Una actitud que merece destacarse
A pesar de la frustración que significó quedarse con las manos vacías, los jugadores de Deportivo Llorens aplaudieron cuando a sus pares de Atlético le entregaron las medallas y la copa que lo consagraban como campeones liguistas. Lo que también merece ser destacado es la organización del espectáculo, pues tanto dentro como fuera del campo de juego, la final se vivió como una verdadera fiesta del deporte.

Una cumbre liguista

En el quincho que el estadio “Pascual Sáez” tiene en la zona de estadio polideportivo, ayer al mediodía, con la presencia de Darío Zamoratte, presidente de la entidad de avenida Sarmiento 365 y gran parte de los presidentes de la entidades que militan en la entidad liguista, se ofreció un asado criollo. Además, esta reunión sirvió para despedir el año. No son pocos los que consideraron que empezaron a conseguir consensos con miras a la asamblea extraordinaria liguista que se realizará el viernes. En la oportunidad, se elegirán las autoridades que manejarán los destinos de la Liga en el próximo período.
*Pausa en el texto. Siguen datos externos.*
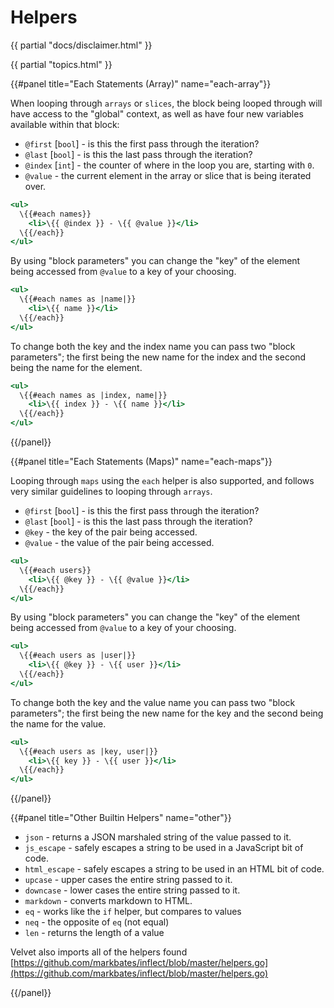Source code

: # Helpers

{{ partial "docs/disclaimer.html" }}

{{ partial "topics.html" }}


{{#panel title="Each Statements (Array)" name="each-array"}}

When looping through `arrays` or `slices`, the block being looped through will have access to the "global" context, as well as have four new variables available within that block:

* `@first` [`bool`] - is this the first pass through the iteration?
* `@last` [`bool`] - is this the last pass through the iteration?
* `@index` [`int`] - the counter of where in the loop you are, starting with `0`.
* `@value` - the current element in the array or slice that is being iterated over.

```handlebars
<ul>
  \{{#each names}}
    <li>\{{ @index }} - \{{ @value }}</li>
  \{{/each}}
</ul>
```

By using "block parameters" you can change the "key" of the element being accessed from `@value` to a key of your choosing.

```handlebars
<ul>
  \{{#each names as |name|}}
    <li>\{{ name }}</li>
  \{{/each}}
</ul>
```

To change both the key and the index name you can pass two "block parameters"; the first being the new name for the index and the second being the name for the element.

```handlebars
<ul>
  \{{#each names as |index, name|}}
    <li>\{{ index }} - \{{ name }}</li>
  \{{/each}}
</ul>
```

{{/panel}}

{{#panel title="Each Statements (Maps)" name="each-maps"}}

Looping through `maps` using the `each` helper is also supported, and follows very similar guidelines to looping through `arrays`.

* `@first` [`bool`] - is this the first pass through the iteration?
* `@last` [`bool`] - is this the last pass through the iteration?
* `@key` - the key of the pair being accessed.
* `@value` - the value of the pair being accessed.

```handlebars
<ul>
  \{{#each users}}
    <li>\{{ @key }} - \{{ @value }}</li>
  \{{/each}}
</ul>
```

By using "block parameters" you can change the "key" of the element being accessed from `@value` to a key of your choosing.

```handlebars
<ul>
  \{{#each users as |user|}}
    <li>\{{ @key }} - \{{ user }}</li>
  \{{/each}}
</ul>
```

To change both the key and the value name you can pass two "block parameters"; the first being the new name for the key and the second being the name for the value.

```handlebars
<ul>
  \{{#each users as |key, user|}}
    <li>\{{ key }} - \{{ user }}</li>
  \{{/each}}
</ul>
```

{{/panel}}

{{#panel title="Other Builtin Helpers" name="other"}}

* `json` - returns a JSON marshaled string of the value passed to it.
* `js_escape` - safely escapes a string to be used in a JavaScript bit of code.
* `html_escape` - safely escapes a string to be used in an HTML bit of code.
* `upcase` - upper cases the entire string passed to it.
* `downcase` - lower cases the entire string passed to it.
* `markdown` - converts markdown to HTML.
* `eq` - works like the `if` helper, but compares to values
* `neq` - the opposite of `eq` (not equal)
* `len` - returns the length of a value

Velvet also imports all of the helpers found [https://github.com/markbates/inflect/blob/master/helpers.go](https://github.com/markbates/inflect/blob/master/helpers.go)

{{/panel}}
Una figura para tener muy en cuenta

En un partido en el que las figuras se pueden contar con una mano, la tarea de Gustavo Rivas puede ocupar un lugar destacado. Es que el guardavallas de 20 años mostró atributos que lo muestran como interesante proyección. El muchacho, que tiene una estatura ideal para el puesto (1.95 metro), ya tuvo un fugaz paso por las inferiores de Independiente.

UN CICLO DE MENOR A MAYOR

Por Carlos Leonardo Oardi

LG DEPORTIVA

Las lágrimas del capitán Carlos Cisneros sintetizaron la sensación que lo embargaba a la hora de los festejos. Atlético pudo coronar de la mejor manera un torneo que no había comenzado bien. Lo dejó satisfechos a los hinchas es que el juego del equipo fue de menor a mayor, dejando atrás aquellos fantasmas que asomaron allá por mayo. A ese clima del inicio del torneo, los jugadores lo pudieron revertir. Este grupo supo asimilar las indicaciones que les dio Martín Anastacio, un técnico que se merecía esta consagración. ¡Salud campeón!